Could you copy, word for word, only the lines from the one containing "Language Ideas (2)*" through the last line of the records below, both included?
------------------------------------------------
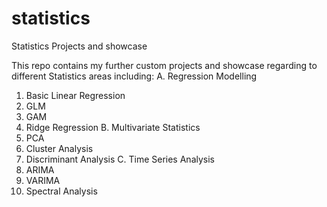 # statistics
Statistics Projects and showcase

This repo contains my further custom projects and showcase regarding to different Statistics areas including:
A. Regression Modelling
   1. Basic Linear Regression
   2. GLM
   3. GAM
   4. Ridge Regression
B. Multivariate Statistics
   1. PCA
   2. Cluster Analysis
   3. Discriminant Analysis
C. Time Series Analysis
   1. ARIMA
   2. VARIMA
   3. Spectral Analysis
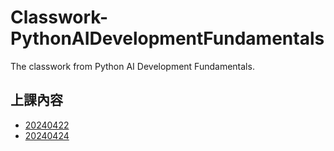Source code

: # Classwork-PythonAIDevelopmentFundamentals
The classwork from Python AI Development Fundamentals.

## 上課內容
* [20240422](https://github.com/chesterXalan/Classwork-PythonAIDevelopmentFundamentals/tree/main/lesson2)
* [20240424](https://github.com/chesterXalan/Classwork-PythonAIDevelopmentFundamentals/tree/main/lesson3)
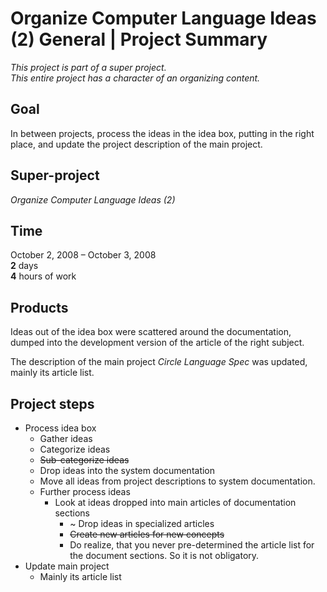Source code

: ﻿Organize Computer Language Ideas (2) General | Project Summary 
===============================================================

*This project is part of a super project.*  
*This entire project has a character of an organizing content.*


Goal
----

In between projects, process the ideas in the idea box, putting in the right place, and update the project description of the main project.


Super-project
-------------

*Organize Computer Language Ideas (2)*


Time
----

October 2, 2008 – October 3, 2008  
__2__ days  
__4__ hours of work


Products
--------

Ideas out of the idea box were scattered around the documentation, dumped into the development version of the article of the right subject.

The description of the main project *Circle Language Spec* was updated, mainly its article list.


Project steps
-------------

- Process idea box
    - Gather ideas
    - Categorize ideas
    - ~~Sub-categorize ideas~~
    - Drop ideas into the system documentation
    - Move all ideas from project descriptions to system documentation.
    - Further process ideas
        - Look at ideas dropped into main articles of documentation sections
            - ~ Drop ideas in specialized articles
            - ~~Create new articles for new concepts~~
            - Do realize, that you never pre-determined the article list for the document sections. So it is not obligatory.
- Update main project
    - Mainly its article list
------------------------------------------------
Answer to this exercise:
*Organize Computer Language Ideas (2)*


Time
----

October 2, 2008 – October 3, 2008  
__2__ days  
__4__ hours of work


Products
--------

Ideas out of the idea box were scattered around the documentation, dumped into the development version of the article of the right subject.

The description of the main project *Circle Language Spec* was updated, mainly its article list.


Project steps
-------------

- Process idea box
    - Gather ideas
    - Categorize ideas
    - ~~Sub-categorize ideas~~
    - Drop ideas into the system documentation
    - Move all ideas from project descriptions to system documentation.
    - Further process ideas
        - Look at ideas dropped into main articles of documentation sections
            - ~ Drop ideas in specialized articles
            - ~~Create new articles for new concepts~~
            - Do realize, that you never pre-determined the article list for the document sections. So it is not obligatory.
- Update main project
    - Mainly its article list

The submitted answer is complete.